Dataset records
Segment Open

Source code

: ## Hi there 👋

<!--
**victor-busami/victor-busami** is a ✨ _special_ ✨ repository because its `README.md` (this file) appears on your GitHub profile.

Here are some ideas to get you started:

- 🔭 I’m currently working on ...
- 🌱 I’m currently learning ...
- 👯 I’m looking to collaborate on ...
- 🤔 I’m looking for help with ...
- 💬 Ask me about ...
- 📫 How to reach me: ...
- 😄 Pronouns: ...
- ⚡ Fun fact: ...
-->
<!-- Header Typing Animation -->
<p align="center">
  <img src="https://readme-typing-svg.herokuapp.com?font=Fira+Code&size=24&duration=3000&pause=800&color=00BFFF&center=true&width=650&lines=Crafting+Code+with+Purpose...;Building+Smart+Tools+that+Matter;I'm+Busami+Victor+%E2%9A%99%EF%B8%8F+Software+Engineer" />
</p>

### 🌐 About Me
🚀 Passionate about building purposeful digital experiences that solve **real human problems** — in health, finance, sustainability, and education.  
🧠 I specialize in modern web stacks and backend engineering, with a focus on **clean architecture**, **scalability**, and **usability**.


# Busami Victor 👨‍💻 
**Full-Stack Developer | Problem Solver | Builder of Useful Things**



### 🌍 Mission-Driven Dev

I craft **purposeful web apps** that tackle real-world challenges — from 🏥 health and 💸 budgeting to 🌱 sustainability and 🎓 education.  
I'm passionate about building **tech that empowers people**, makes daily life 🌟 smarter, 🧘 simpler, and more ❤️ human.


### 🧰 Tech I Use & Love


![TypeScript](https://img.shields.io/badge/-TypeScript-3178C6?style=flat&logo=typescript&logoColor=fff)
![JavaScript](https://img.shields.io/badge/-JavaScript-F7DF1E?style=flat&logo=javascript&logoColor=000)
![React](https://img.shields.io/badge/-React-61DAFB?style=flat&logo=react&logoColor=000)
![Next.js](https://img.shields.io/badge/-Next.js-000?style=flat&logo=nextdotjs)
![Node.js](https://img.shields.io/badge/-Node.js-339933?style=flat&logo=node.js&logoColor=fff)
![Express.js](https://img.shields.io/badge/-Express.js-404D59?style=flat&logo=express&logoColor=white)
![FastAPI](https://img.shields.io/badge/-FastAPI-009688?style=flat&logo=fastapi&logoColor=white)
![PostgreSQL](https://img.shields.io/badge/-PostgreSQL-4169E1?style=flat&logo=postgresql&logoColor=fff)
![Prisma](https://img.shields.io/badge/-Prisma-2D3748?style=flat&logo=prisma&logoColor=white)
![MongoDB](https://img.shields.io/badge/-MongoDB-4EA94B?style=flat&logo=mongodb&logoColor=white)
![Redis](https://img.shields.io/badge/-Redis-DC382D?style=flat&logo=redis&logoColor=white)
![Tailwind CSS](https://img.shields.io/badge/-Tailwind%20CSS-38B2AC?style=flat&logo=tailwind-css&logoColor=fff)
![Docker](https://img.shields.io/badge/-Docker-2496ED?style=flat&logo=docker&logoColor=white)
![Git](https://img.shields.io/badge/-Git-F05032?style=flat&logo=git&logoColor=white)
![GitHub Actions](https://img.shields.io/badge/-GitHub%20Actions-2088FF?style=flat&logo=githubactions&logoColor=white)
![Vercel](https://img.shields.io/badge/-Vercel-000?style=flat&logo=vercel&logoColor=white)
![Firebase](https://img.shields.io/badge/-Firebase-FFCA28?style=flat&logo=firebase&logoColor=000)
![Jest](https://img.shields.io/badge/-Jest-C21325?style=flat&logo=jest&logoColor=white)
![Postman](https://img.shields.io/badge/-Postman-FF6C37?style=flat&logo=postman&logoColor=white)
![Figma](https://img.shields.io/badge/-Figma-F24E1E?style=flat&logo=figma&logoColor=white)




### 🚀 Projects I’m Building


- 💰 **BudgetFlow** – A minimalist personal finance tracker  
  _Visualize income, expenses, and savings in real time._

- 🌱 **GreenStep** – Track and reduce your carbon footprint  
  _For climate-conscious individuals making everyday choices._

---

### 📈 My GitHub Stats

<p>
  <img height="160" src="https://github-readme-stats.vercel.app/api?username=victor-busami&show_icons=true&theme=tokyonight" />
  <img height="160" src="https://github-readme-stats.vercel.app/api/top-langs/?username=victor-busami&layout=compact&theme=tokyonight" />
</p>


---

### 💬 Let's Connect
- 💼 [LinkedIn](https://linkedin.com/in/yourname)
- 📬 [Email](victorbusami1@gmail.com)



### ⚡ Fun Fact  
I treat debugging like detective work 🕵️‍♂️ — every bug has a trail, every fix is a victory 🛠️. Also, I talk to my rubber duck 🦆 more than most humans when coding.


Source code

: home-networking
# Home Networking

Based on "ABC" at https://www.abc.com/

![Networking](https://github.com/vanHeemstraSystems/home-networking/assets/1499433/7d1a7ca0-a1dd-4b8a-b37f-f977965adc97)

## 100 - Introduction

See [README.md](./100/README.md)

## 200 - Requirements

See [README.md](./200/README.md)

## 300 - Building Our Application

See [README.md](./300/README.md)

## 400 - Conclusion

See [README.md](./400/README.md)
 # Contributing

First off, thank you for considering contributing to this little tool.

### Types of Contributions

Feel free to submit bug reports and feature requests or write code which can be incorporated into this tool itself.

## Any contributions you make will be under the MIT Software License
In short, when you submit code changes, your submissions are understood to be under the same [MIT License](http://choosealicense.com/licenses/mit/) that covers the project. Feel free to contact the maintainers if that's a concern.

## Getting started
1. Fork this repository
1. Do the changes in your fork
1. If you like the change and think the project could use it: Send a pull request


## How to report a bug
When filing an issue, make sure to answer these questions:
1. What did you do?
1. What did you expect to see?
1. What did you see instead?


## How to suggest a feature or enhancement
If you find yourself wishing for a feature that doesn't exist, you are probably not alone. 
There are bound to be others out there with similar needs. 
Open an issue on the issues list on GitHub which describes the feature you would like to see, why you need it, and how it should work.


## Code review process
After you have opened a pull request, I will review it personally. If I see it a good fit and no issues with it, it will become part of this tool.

Segment Closed

**PROBLEM DESCRIPTION:**
Please, from the entries above, set down exactly the lines from the one containing "making everyday choices._" through the one containing "# Contributing", and only those.

**ANSWER FOR THIS EXERCISE:**
  _For climate-conscious individuals making everyday choices._

---

### 📈 My GitHub Stats

<p>
  <img height="160" src="https://github-readme-stats.vercel.app/api?username=victor-busami&show_icons=true&theme=tokyonight" />
  <img height="160" src="https://github-readme-stats.vercel.app/api/top-langs/?username=victor-busami&layout=compact&theme=tokyonight" />
</p>


---

### 💬 Let's Connect
- 💼 [LinkedIn](https://linkedin.com/in/yourname)
- 📬 [Email](victorbusami1@gmail.com)



### ⚡ Fun Fact  
I treat debugging like detective work 🕵️‍♂️ — every bug has a trail, every fix is a victory 🛠️. Also, I talk to my rubber duck 🦆 more than most humans when coding.


Source code

: home-networking
# Home Networking

Based on "ABC" at https://www.abc.com/

![Networking](https://github.com/vanHeemstraSystems/home-networking/assets/1499433/7d1a7ca0-a1dd-4b8a-b37f-f977965adc97)

## 100 - Introduction

See [README.md](./100/README.md)

## 200 - Requirements

See [README.md](./200/README.md)

## 300 - Building Our Application

See [README.md](./300/README.md)

## 400 - Conclusion

See [README.md](./400/README.md)
 # Contributing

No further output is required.